Le delight est partout. Ici dans notre TGV pour aller interviewer Nesrine.

D’où vient l’idée de ce livre sur le “delight”, une notion finalement peu abordée dans l’univers du produit ?

Nesrine Changuel : C’est vrai. Personnellement, je l’ai découverte il n’y a pas si longtemps, quand je suis devenue Product Manager “delight” pour Google Meet en 2020. Ma mission était de rendre le produit plus plaisant (“delightful”) et j’ai compris toute l’ampleur et la valeur du sujet.

Avec du recul, je me suis rendue compte que c’est finalement ce que je faisais sans le savoir dans mes précédentes expériences chez Microsoft et Spotify, où le delight était une composante de ma roadmap.

Le déclic du livre vient d’une intervention sur le sujet lors de la conférence Productized, à Lisbonne en 2023. Beaucoup de personnes m’ont dit qu’elles trouvaient le sujet intéressant mais en effet peu évoqué. J’ai alors repris ma casquette de chercheuse ! (NDLR : Nesrine a fait une thèse sur le traitement de signal et la compression vidéo) 

Pourquoi Google accorde-t-il autant d’importance au delight, en tout cas au point d’y dédier une équipe ?

Nesrine Changuel : Le delight est partout chez Google. Quasiment tous les produits ont cette composante. Que cela soit sur Google Chrome, Youtube ou Google Search avec, par exemple, l’équipe qui s’occupe des doodles, les modifications du logo sur la page d’accueil en fonction d’un événement.

Pour l’anecdote, le 1er Doodle a été publié par les cofondateurs Larry Page et Sergey Brin le 30 août 1998… pour dire qu’ils étaient absents car ils étaient au festival Burning Man ! Et le 1er doodle international date du 14 juillet 2000 pour… la fête nationale française aka “Bastille Day”
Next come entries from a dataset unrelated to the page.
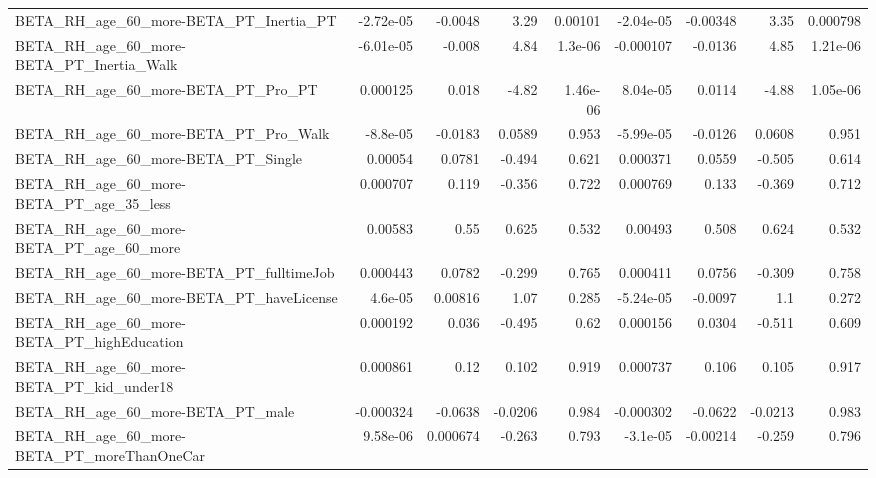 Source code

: \begin{tabular}{lrrrrrrrr}
BETA\_RH\_age\_60\_more-BETA\_PT\_Inertia\_PT             &   -2.72e-05 &      -0.0048 &     3.29 &  0.00101 &  -2.04e-05 &    -0.00348 &         3.35 &      0.000798 \\
BETA\_RH\_age\_60\_more-BETA\_PT\_Inertia\_Walk           &   -6.01e-05 &       -0.008 &     4.84 &  1.3e-06 &  -0.000107 &     -0.0136 &         4.85 &      1.21e-06 \\
BETA\_RH\_age\_60\_more-BETA\_PT\_Pro\_PT                 &    0.000125 &        0.018 &    -4.82 & 1.46e-06 &   8.04e-05 &      0.0114 &        -4.88 &      1.05e-06 \\
BETA\_RH\_age\_60\_more-BETA\_PT\_Pro\_Walk               &    -8.8e-05 &      -0.0183 &   0.0589 &    0.953 &  -5.99e-05 &     -0.0126 &       0.0608 &         0.951 \\
BETA\_RH\_age\_60\_more-BETA\_PT\_Single                 &     0.00054 &       0.0781 &   -0.494 &    0.621 &   0.000371 &      0.0559 &       -0.505 &         0.614 \\
BETA\_RH\_age\_60\_more-BETA\_PT\_age\_35\_less            &    0.000707 &        0.119 &   -0.356 &    0.722 &   0.000769 &       0.133 &       -0.369 &         0.712 \\
BETA\_RH\_age\_60\_more-BETA\_PT\_age\_60\_more            &     0.00583 &         0.55 &    0.625 &    0.532 &    0.00493 &       0.508 &        0.624 &         0.532 \\
BETA\_RH\_age\_60\_more-BETA\_PT\_fulltimeJob            &    0.000443 &       0.0782 &   -0.299 &    0.765 &   0.000411 &      0.0756 &       -0.309 &         0.758 \\
BETA\_RH\_age\_60\_more-BETA\_PT\_haveLicense            &     4.6e-05 &      0.00816 &     1.07 &    0.285 &  -5.24e-05 &     -0.0097 &          1.1 &         0.272 \\
BETA\_RH\_age\_60\_more-BETA\_PT\_highEducation          &    0.000192 &        0.036 &   -0.495 &     0.62 &   0.000156 &      0.0304 &       -0.511 &         0.609 \\
BETA\_RH\_age\_60\_more-BETA\_PT\_kid\_under18            &    0.000861 &         0.12 &    0.102 &    0.919 &   0.000737 &       0.106 &        0.105 &         0.917 \\
BETA\_RH\_age\_60\_more-BETA\_PT\_male                   &   -0.000324 &      -0.0638 &  -0.0206 &    0.984 &  -0.000302 &     -0.0622 &      -0.0213 &         0.983 \\
BETA\_RH\_age\_60\_more-BETA\_PT\_moreThanOneCar         &    9.58e-06 &     0.000674 &   -0.263 &    0.793 &   -3.1e-05 &    -0.00214 &       -0.259 &         0.796 \\

\end{tabular}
Au sein de Google Meet, j’ai commencé deux mois après le Covid. Soit au moment où l’on commençait à prendre conscience de l’impact psychologique de ne plus pouvoir faire de réunions physiques au bureau. Il fallait donc remédier à cet impact négatif en faisant en sorte que le produit soit plus humain.

Tu cites d’ailleurs Marissa Mayer, l’ex boss de Yahoo et VP de Google, qui disait dans une interview que “le delight est ce qui rappelle qu’il y a de vraies personnes derrière un produit”. 

Nesrine Changuel : Le delight est en effet une manière de se différencier de la concurrence en rendant son produit mémorable, c’est-à-dire en provoquant des émotions positives chez les utilisateurs. Si je te demande quel a été le meilleur plat que tu as mangé ces derniers mois, tu penseras moins au plat en lui-même qu’au contexte et aux émotions que tu as ressenties. L’humain est ainsi fait.

Intéressant d’ailleurs de voir que chez Dyson par exemple, ils ne regardent pas leurs concurrents quand ils conçoivent un nouveau robot aspirateur. Non, ils s’interrogent sur ce qu’aurait fait de différent une vraie personne venue nettoyer la maison. Ce qui met la barre plus haute !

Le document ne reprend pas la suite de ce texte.